The role of fires is especially significant for larch growing in permafrost conditions, where larch forests account for up to 80% of all the forests. If to look at the northern larch forests from above, from an airplane or from a satellite, one can see a mosaic of forest stands caused by the impact of fires. The most important consequence of fires is the improvement of conditions for the renewal of larch in burnt-out areas. This is facilitated by the enrichment of the soil with nitrogen, phosphorus and other biogenic elements. In the burned-out areas, drainage and aeration of the soil improves, and the depth of seasonal thawing increases. However, with time, the thawing depth decreases and the tree roots shrink in a gradually narrowing layer. The reason for this is the proliferation of a "pillow" of mosses and lichens, an excellent heat insulator. As the permafrost rises, the inflow of nutrients decreases, and the growth of trees decreases. Along with this, the amount of undergrowth in the stands is sharply reduced. Light larch seeds, hanging on the ground cover, are not able to reach the soil during germination. Moreover, in the soil mineralized by fire, seeds, as a rule, give abundant, rapidly growing undergrowth.
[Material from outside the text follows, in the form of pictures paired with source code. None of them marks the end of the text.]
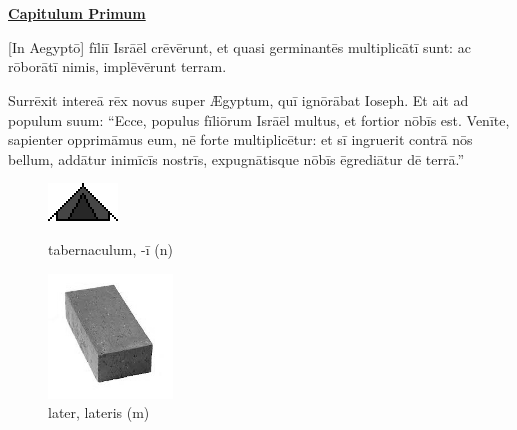 \chapter{}



{\begin{center}\large\bf\underline{Capitulum Primum}\end{center}%

[In Aegyptō] fīliī Isrāēl crēvērunt, et quasi germinantēs multiplicātī sunt:
ac rōborātī nimis, implēvērunt terram.

Surrēxit intereā rēx novus super Ægyptum, quī ignōrābat Ioseph.
Et ait ad populum suum: ``Ecce, populus fīliōrum Isrāēl multus, et fortior nōbīs est.
Venīte, sapienter opprimāmus eum, nē forte multiplicētur: et sī ingruerit contrā nōs bellum, addātur inimīcīs nostrīs, expugnātisque nōbīs ēgrediātur dē terrā.''

\begin{figure}[h]
    \begin{minipage}[h]{0.5\linewidth}
        \centering
        \includegraphics{tab}
        \caption{tabernaculum, -ī (n)}
    \end{minipage}%
    \begin{minipage}[h]{0.5\linewidth}
        \vspace*{-0.3cm}
        \centering
        \includegraphics{later}
        \vspace*{-0.425cm}
        \caption{later, lateris (m)}
    \end{minipage}
\end{figure}

}
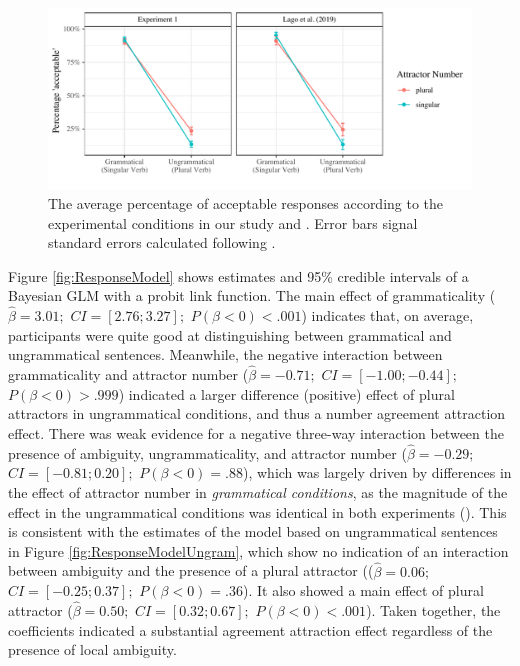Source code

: \documentclass[]{interact}\usepackage[]{graphicx}\usepackage[]{color}
\newenvironment{knitrout}{}{} %
\theoremstyle{plain}%
\theoremstyle{definition}
\theoremstyle{remark}
\begin{document}
\begin{knitrout}
\color{fgcolor}\begin{figure}[hbt!]

{\centering \includegraphics[width=\linewidth]{figure/AverageResponses-1} 

}

\caption{The average percentage of acceptable responses according to the experimental conditions in our study and \citet{LagoEtAl:2019}. Error bars signal standard errors calculated following \citet{Morey:2008,Cousineau:2005}.}\label{fig:AverageResponses}
\end{figure}

\end{knitrout}


Figure \ref{fig:ResponseModel} shows estimates and 95\% credible intervals of a Bayesian GLM with a probit link function. The main effect of grammaticality ($\hat{\beta}=3.01;$ $CI=[2.76; 3.27];$ $P(\beta<0)< .001$) indicates that, on average, participants were quite good at distinguishing between grammatical and ungrammatical sentences. Meanwhile, the negative interaction between grammaticality and attractor number ($\hat{\beta}=-0.71;$ $CI=[-1.00; -0.44];$ $P(\beta<0)> .999$) indicated a larger difference (positive) effect of plural attractors in ungrammatical conditions, and thus a number agreement attraction effect. There was weak evidence for a negative three-way interaction between the presence of ambiguity, ungrammaticality, and attractor number ($\hat{\beta}=-0.29;$ $CI=[-0.81; 0.20];$ $P(\beta<0)=    .88$), which was largely driven by differences in the effect of attractor number in \textit{grammatical conditions}, as the magnitude of the effect in the ungrammatical conditions was identical in both experiments ().  
This is consistent with the estimates of the model based on ungrammatical sentences in Figure \ref{fig:ResponseModelUngram}, which show no indication of an interaction between ambiguity and the presence of a plural attractor (($\hat{\beta}=0.06;$ $CI=[-0.25; 0.37];$ $P(\beta<0)=    .36$). It also showed a main effect of plural attractor ($\hat{\beta}=0.50;$ $CI=[0.32; 0.67];$ $P(\beta<0)< .001$). Taken together, the coefficients indicated a substantial agreement attraction effect regardless of the presence of local ambiguity.  
\end{document}
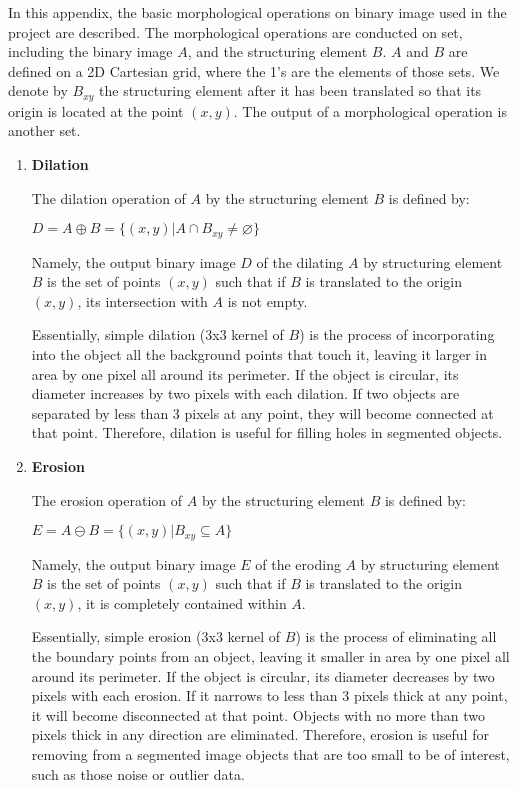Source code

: \label{apdx:mm}

In this appendix, the basic morphological operations on binary image 
used in the project are described.
The morphological operations are conducted on set, including 
the binary image $A$, and the structuring element $B$.
$A$ and $B$ are defined on a 2D Cartesian grid, where the 1's are the
elements of those sets. 
We denote by $B_{xy}$ the structuring element after it has been translated
so that its origin is located at the point $(x, y)$. 
The output of a morphological operation is another set.

\begin{enumerate}

\item {\bf Dilation}

The dilation operation of $A$ by the structuring element $B$ is defined by:

$ D = A \oplus B = \{(x, y)|A \cap B_{xy} \neq \varnothing\}$

Namely, the output binary image $D$ of the dilating $A$ by structuring 
element $B$ is the set of points $(x, y)$ such that if $B$ is translated
to the origin $(x, y)$, its intersection with $A$ is not empty. 

Essentially, simple dilation (3x3 kernel of $B$) is the process of 
incorporating into the object all the background points that touch it,
leaving it larger in area by one pixel all around its perimeter.
If the object is circular, its diameter increases by two pixels with each dilation.
If two objects are separated by less than 3 pixels at any point, 
they will become connected at that point. 
Therefore, dilation is useful for filling holes in segmented objects.

\item {\bf Erosion}

The erosion operation of $A$ by the structuring element $B$ is defined by:

$ E = A \ominus B = \{(x, y)|B_{xy} \subseteq  A\}$

Namely, the output binary image $E$ of the eroding $A$ by structuring
element $B$ is the set of points $(x, y)$ such that if $B$ is translated
to the origin $(x, y)$, it is completely contained within $A$.

Essentially, simple erosion (3x3 kernel of $B$) is the process of 
eliminating all the boundary points from an object,
leaving it smaller in area by one pixel all around its perimeter.
If the object is circular, its diameter decreases by two pixels with each erosion.
If it narrows to less than 3 pixels thick at any point, 
it will become disconnected at that point. 
Objects with no more than two pixels thick in any direction are eliminated.
Therefore, erosion is useful for removing from a segmented image objects
that are too small to be of interest, such as those noise or outlier data.

\end{enumerate}
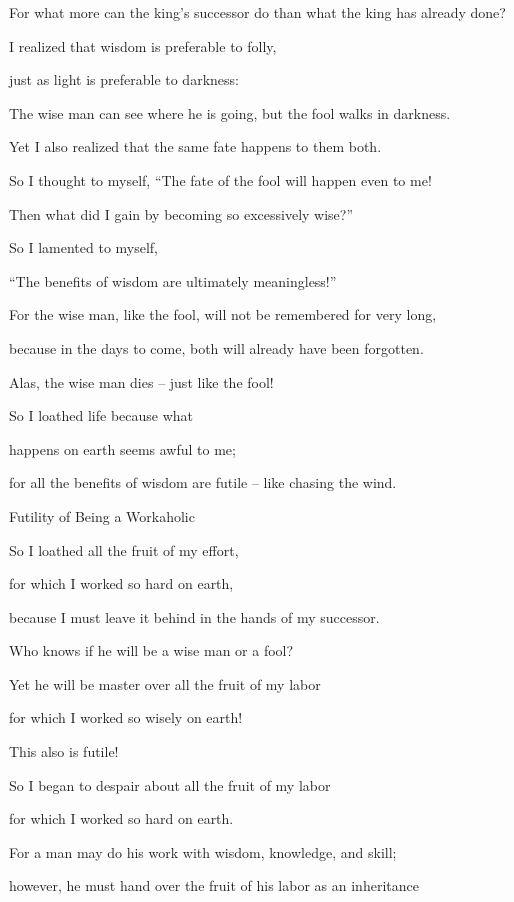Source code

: {\par }{\Q For
what
more can the king’s successor
do
than what the king
has already
done?
\par }{\Q {}I
realized
that wisdom
is
preferable
to folly,
\par }{\Q just
as light
is preferable
to darkness:
\par }{\Q {}The wise
man can see
where he is going, but the fool
walks
in darkness.
\par }{\Q Yet I
also
realized
that the same
fate
happens to them both.
\par }{\Q {}So I thought
to myself,
“The fate
of the fool
will happen
even
to me!

\par }{\Q Then what
did I
gain by becoming
so excessively wise?”

\par }{\Q So I
lamented to myself,

\par }{\Q “The benefits
of wisdom
are ultimately meaningless!”
\par }{\Q {}For
the wise
man, like the fool,
will not
be
remembered
for very long,
\par }{\Q because in the days
to come,
both will already
have been forgotten.
\par }{\Q Alas,
the wise
man dies
– just like the fool!
\par }{\Q {}So I loathed
life
because
what
\par }{\Q happens
on
earth
seems awful
to me;
\par }{\Q for
all
the benefits of wisdom are futile
– like chasing
the wind.
\par }{\SH Futility of Being a Workaholic
\par }{\Q {}So I
loathed
all
the fruit of my effort,
\par }{\Q for which I
worked
so hard on earth,
\par }{\Q because I must leave
it behind
in the hands of my successor.
\par }{\Q {}Who
knows
if he will be a wise man
or
a fool?
\par }{\Q Yet he will be master over
all
the fruit of my labor
\par }{\Q for which I worked
so wisely
on
earth!

\par }{\Q This
also
is futile!
\par }{\Q {}So
I
began to despair
about all
the fruit
of my labor
\par }{\Q for which I worked
so hard
on earth.
\par }{\Q {}For
a man
may do
his work
with wisdom,
knowledge,
and skill;
\par }{\Q however, he must hand over
the fruit of his labor
as an inheritance

}
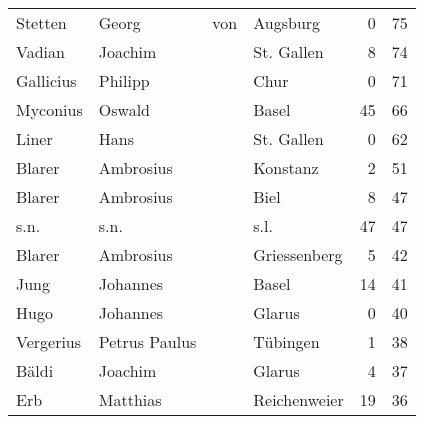 \documentclass[10pt,a4paper,landscape]{article}
\begin{document}
\begin{longtable}{llllrr}
                  Stetten &                              Georg &         von &                                    Augsburg &          0 &        75 \\
                   Vadian &                            Joachim &             &                                  St. Gallen &          8 &        74 \\
                Gallicius &                            Philipp &             &                                        Chur &          0 &        71 \\
                 Myconius &                             Oswald &             &                                       Basel &         45 &        66 \\
                    Liner &                               Hans &             &                                  St. Gallen &          0 &        62 \\
                   Blarer &                          Ambrosius &             &                                    Konstanz &          2 &        51 \\
                   Blarer &                          Ambrosius &             &                                        Biel &          8 &        47 \\
                     s.n. &                               s.n. &             &                                        s.l. &         47 &        47 \\
                   Blarer &                          Ambrosius &             &                                Griessenberg &          5 &        42 \\
                     Jung &                           Johannes &             &                                       Basel &         14 &        41 \\
                     Hugo &                           Johannes &             &                                      Glarus &          0 &        40 \\
                Vergerius &                      Petrus Paulus &             &                                    Tübingen &          1 &        38 \\
                    Bäldi &                            Joachim &             &                                      Glarus &          4 &        37 \\
                      Erb &                           Matthias &             &                                Reichenweier &         19 &        36 \\

\end{longtable}
\end{document}

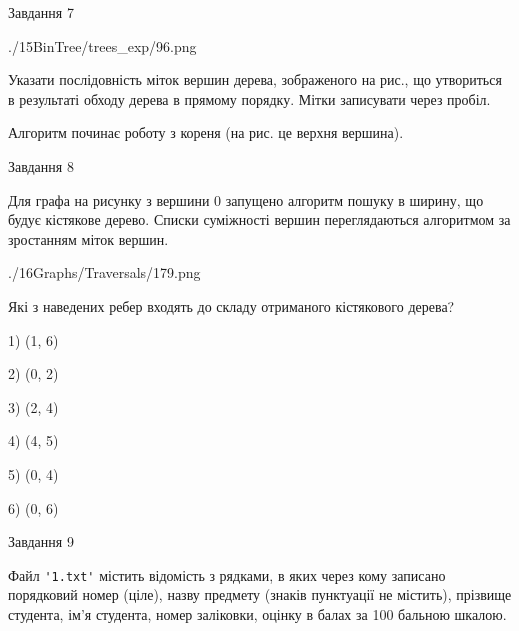 \documentclass[12pt, ukrainian]{article}
\def\code#1{\Verb!#1!}
\begin{document}
{\vspace{10mm}\par

\newpage
\begin{minipage}[t]{9.7cm}
               
{\begin{center}Завдання {7}\end{center}}
\vspace{-6mm}

\begin{center}
	{./15BinTree/trees_exp/96.png}
\end{center}
Указати послідовність міток вершин дерева, зображеного на рис., що утвориться в результаті обходу дерева в прямому порядку. Мітки записувати через пробіл.\par Алгоритм починає роботу з кореня (на рис. це верхня вершина).\par

\end{minipage}
\vline \hspace{8mm}
\begin{minipage}[t]{8.0cm}
               
{\begin{center}Завдання {8}\end{center}}
\vspace{-6mm}
Для графа на рисунку з вершини 0 запущено алгоритм пошуку в ширину, що будує кістякове дерево. Списки суміжності вершин переглядаються алгоритмом за зростанням міток вершин.\par
\begin{center}
	{./16Graphs/Traversals/179.png}
\end{center}
\par Які з наведених ребер входять до складу отриманого кістякового дерева?\par
1) (1, 6)\par
2) (0, 2)\par
3) (2, 4)\par
4) (4, 5)\par
5) (0, 4)\par
6) (0, 6)\par
{\vskip 15pt} \par

\end{minipage}

               
{\begin{center}Завдання {9}\end{center}}
\vspace{-6mm}
Файл \code{'1.txt'} містить відомість з рядками, в яких через кому записано поряд\-ковий номер (ціле), назву предмету (знаків пунктуації не містить), прізвище студента, ім'я студента, номер заліковки, оцінку в балах за 100 бальною шкалою.

}
\end{document}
While in larch forests most of the fires are low-intensity ground fires, in dark-coniferous forests formed by fir, cedar and spruce, devastating crown fires prevail. Burns in dark conifers are usually renewed through a change of tree species. In the beginning, mainly aspen and birch appear in such areas, with dark coniferous species settling under their canopy. Fir, cedar and spruce are able to grow in shading conditions, gradually moving into the upper canopy and replacing the “pioneers”. However, a part of the forest area can be occupied for a long time by grasses and shrubs, as well as by aspen and birch.